You need $\mu$ to be real and positive definie (i.e. $\mu$ needs to be a metric) to get an inner product on the cohomology group $H^0(X,\Omega^1)$. There is a standard construction for doing this:
We use the Hodge isomorphism theorem and harmonic forms. The metric $\mu$ on $T_X$ induces a dual metric on the holomorphic vector bundle $\Omega^1 = T_X^*$. Given two classes $[u]$ and $[v]$ in $H^0(X,\Omega^1)$, pick their $\mu$-harmonic representants $u$ and $v$, and define
$ \langle [u], [v] \rangle = \int_X \langle u,v \rangle_\mu \, dV_\mu $
where the inner product of $u$ and $v$ is the dual metric, and $dV_\mu$ is the volume form defined by $\mu$. The details of this construction can be found in Jean-Pierre Demailly's book on complex differential geometry, but this really is just a matter of linear algebra. An alternative source are Andrei Moroianu's notes on Kähler geometry.

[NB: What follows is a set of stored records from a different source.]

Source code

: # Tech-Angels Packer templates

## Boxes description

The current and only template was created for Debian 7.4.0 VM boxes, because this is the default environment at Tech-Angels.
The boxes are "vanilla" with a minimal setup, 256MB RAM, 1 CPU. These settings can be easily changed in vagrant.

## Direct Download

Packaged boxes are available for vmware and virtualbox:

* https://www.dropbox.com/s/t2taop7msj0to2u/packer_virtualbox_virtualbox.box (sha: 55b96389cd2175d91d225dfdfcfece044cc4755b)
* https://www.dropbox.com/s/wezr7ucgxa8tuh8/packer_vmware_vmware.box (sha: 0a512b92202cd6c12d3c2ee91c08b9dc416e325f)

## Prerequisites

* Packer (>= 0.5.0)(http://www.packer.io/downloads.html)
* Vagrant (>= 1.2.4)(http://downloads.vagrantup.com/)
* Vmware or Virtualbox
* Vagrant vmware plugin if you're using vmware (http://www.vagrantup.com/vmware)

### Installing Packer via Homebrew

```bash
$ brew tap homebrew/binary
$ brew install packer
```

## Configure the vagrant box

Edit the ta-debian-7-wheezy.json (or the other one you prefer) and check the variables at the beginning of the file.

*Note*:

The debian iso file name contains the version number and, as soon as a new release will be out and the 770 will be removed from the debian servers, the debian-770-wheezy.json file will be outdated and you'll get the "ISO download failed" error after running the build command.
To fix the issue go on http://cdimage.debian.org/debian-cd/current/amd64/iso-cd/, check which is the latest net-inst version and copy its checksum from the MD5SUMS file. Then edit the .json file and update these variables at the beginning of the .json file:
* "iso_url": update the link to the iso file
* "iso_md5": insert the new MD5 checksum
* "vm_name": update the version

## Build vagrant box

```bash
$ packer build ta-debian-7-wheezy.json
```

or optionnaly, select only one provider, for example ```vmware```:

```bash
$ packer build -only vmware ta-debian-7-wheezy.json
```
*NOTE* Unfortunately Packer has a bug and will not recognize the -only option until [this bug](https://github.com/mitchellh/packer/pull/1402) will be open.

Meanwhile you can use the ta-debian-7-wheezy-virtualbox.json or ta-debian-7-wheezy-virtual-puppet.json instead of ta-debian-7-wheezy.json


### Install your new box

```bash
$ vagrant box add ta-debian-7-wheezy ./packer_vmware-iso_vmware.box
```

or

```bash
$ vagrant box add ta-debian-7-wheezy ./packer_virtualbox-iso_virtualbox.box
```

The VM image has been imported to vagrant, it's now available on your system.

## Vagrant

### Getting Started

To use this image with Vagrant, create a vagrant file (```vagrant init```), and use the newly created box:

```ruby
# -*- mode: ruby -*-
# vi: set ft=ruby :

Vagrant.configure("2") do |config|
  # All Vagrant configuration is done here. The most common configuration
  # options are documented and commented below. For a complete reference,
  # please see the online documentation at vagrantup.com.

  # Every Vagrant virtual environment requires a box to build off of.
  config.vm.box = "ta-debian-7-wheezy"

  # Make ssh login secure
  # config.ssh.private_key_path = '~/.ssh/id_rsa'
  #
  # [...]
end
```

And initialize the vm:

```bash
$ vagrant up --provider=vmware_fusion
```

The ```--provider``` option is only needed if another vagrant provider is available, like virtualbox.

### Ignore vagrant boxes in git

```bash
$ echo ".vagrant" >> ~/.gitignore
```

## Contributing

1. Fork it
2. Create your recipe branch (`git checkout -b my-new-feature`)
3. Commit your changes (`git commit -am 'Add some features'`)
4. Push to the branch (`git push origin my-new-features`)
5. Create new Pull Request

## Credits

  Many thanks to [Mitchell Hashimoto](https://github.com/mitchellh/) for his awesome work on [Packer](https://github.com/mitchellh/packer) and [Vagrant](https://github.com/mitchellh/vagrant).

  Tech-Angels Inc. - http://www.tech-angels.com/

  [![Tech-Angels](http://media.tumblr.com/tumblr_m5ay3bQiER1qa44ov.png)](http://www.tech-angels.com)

In this specific case one could also proceed as follows: given $[u]$ and $[v]$ one can get an inner product by setting
$ \langle [u], [v] \rangle = \int_X [u \wedge \overline v]. $
One needs to check that the wedge product is well defined, but once that is done everything works because $[u \wedge \overline v]$ is a class of top degree on $X$, so we can integrate it over the curve. However, this inner product doesn't depend on the metric $\mu$.
The difference between the two constructions is that the first works for any bundle you can make out of the tangent bundle and its dual, while the second only works on cohomology groups of degree $n$ on a manifold of dimension $n$.